There are a range of ways in which effort and ability in Mathematics are rewarded in Foyle College:
· Year 8 students can become ‘Geek of the Week’ and Year 9 and Year 10 students can be awarded ‘Mathematician of the Month’ for making a notable effort in Mathematics class. Students of all abilities are enthusiastic when they receive these awards.
· Students in all Key Stages are awarded ‘Mathlete’ status for top performance in Progress Tests and examinations. Those who have shown most improvement are also rewarded.
· ‘Pi Day’ is an annual event held on March 14th (3.14). A series of activities take place in Foyle, including a design competition for Year 8, a ‘Pi-Dingbats’ competition for Year 10 and a Year 9 challenge involving learning as many digits of pi as possible. The current school record stands at over 100 digits!
· Students can compete against their friends in the Numeracy Brainteaser, hoping to win cinema tickets.

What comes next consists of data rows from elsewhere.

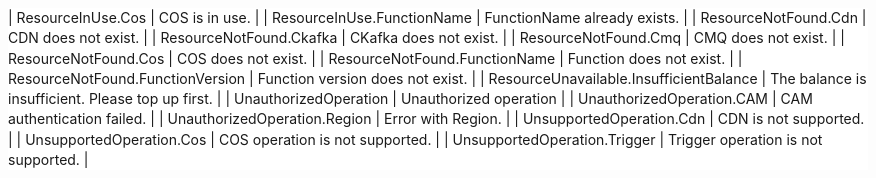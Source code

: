 | ResourceInUse.Cos | COS is in use. |
| ResourceInUse.FunctionName | FunctionName already exists. |
| ResourceNotFound.Cdn | CDN does not exist. |
| ResourceNotFound.Ckafka | CKafka does not exist. |
| ResourceNotFound.Cmq | CMQ does not exist. |
| ResourceNotFound.Cos | COS does not exist. |
| ResourceNotFound.FunctionName | Function does not exist. |
| ResourceNotFound.FunctionVersion | Function version does not exist. |
| ResourceUnavailable.InsufficientBalance | The balance is insufficient. Please top up first. |
| UnauthorizedOperation | Unauthorized operation |
| UnauthorizedOperation.CAM | CAM authentication failed. |
| UnauthorizedOperation.Region | Error with Region. |
| UnsupportedOperation.Cdn | CDN is not supported. |
| UnsupportedOperation.Cos | COS operation is not supported. |
| UnsupportedOperation.Trigger | Trigger operation is not supported. |

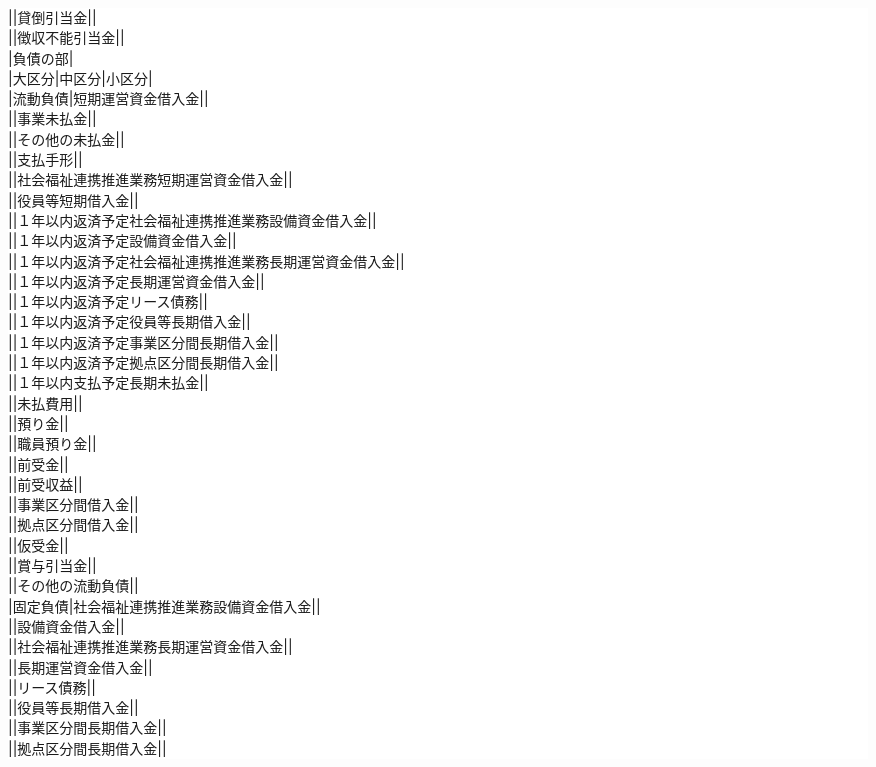 ||貸倒引当金||  
||徴収不能引当金||  
|負債の部|  
|大区分|中区分|小区分|  
|流動負債|短期運営資金借入金||  
||事業未払金||  
||その他の未払金||  
||支払手形||  
||社会福祉連携推進業務短期運営資金借入金||  
||役員等短期借入金||  
||１年以内返済予定社会福祉連携推進業務設備資金借入金||  
||１年以内返済予定設備資金借入金||  
||１年以内返済予定社会福祉連携推進業務長期運営資金借入金||  
||１年以内返済予定長期運営資金借入金||  
||１年以内返済予定リース債務||  
||１年以内返済予定役員等長期借入金||  
||１年以内返済予定事業区分間長期借入金||  
||１年以内返済予定拠点区分間長期借入金||  
||１年以内支払予定長期未払金||  
||未払費用||  
||預り金||  
||職員預り金||  
||前受金||  
||前受収益||  
||事業区分間借入金||  
||拠点区分間借入金||  
||仮受金||  
||賞与引当金||  
||その他の流動負債||  
|固定負債|社会福祉連携推進業務設備資金借入金||  
||設備資金借入金||  
||社会福祉連携推進業務長期運営資金借入金||  
||長期運営資金借入金||  
||リース債務||  
||役員等長期借入金||  
||事業区分間長期借入金||  
||拠点区分間長期借入金||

· Students are entered for the UK Mathematics Trust Maths Challenge competitions at Junior, Intermediate and Senior levels, competing to win Bronze, Silver and Gold certificates.
Where to next?
Students will be aware of the vast array of career opportunities available from the study of Mathematics. Some of these possible careers are listed below.
• Aerospace Engineer
• Business Analyst
• Insurance Underwriter
• Investment Banker
• Operational Researcher
• Quantity Surveyor
• Research Scientist
• Software Tester
Most jobs require the application of some aspect of Mathematics. A grade C or above in GCSE Mathematics is an essential requirement for entry to any course in third level education and more often than not is one of the essential criteria for a job application.
A-Level Mathematics is an essential requirement for entry to courses in higher education that have a high degree of mathematical content. The subject also provides students with general skills that would be useful in other areas of study, such as understanding and analysing problems, thinking through solutions and communicating results.
A-Level Mathematics is highly regarded in many areas of employment where mathematical expertise is in great demand. This gives students the freedom to choose a career that suits them. Opportunities exist in the fields of finance, commerce, industry, engineering, education, medicine … there really are few limits to the type of career that they could pursue!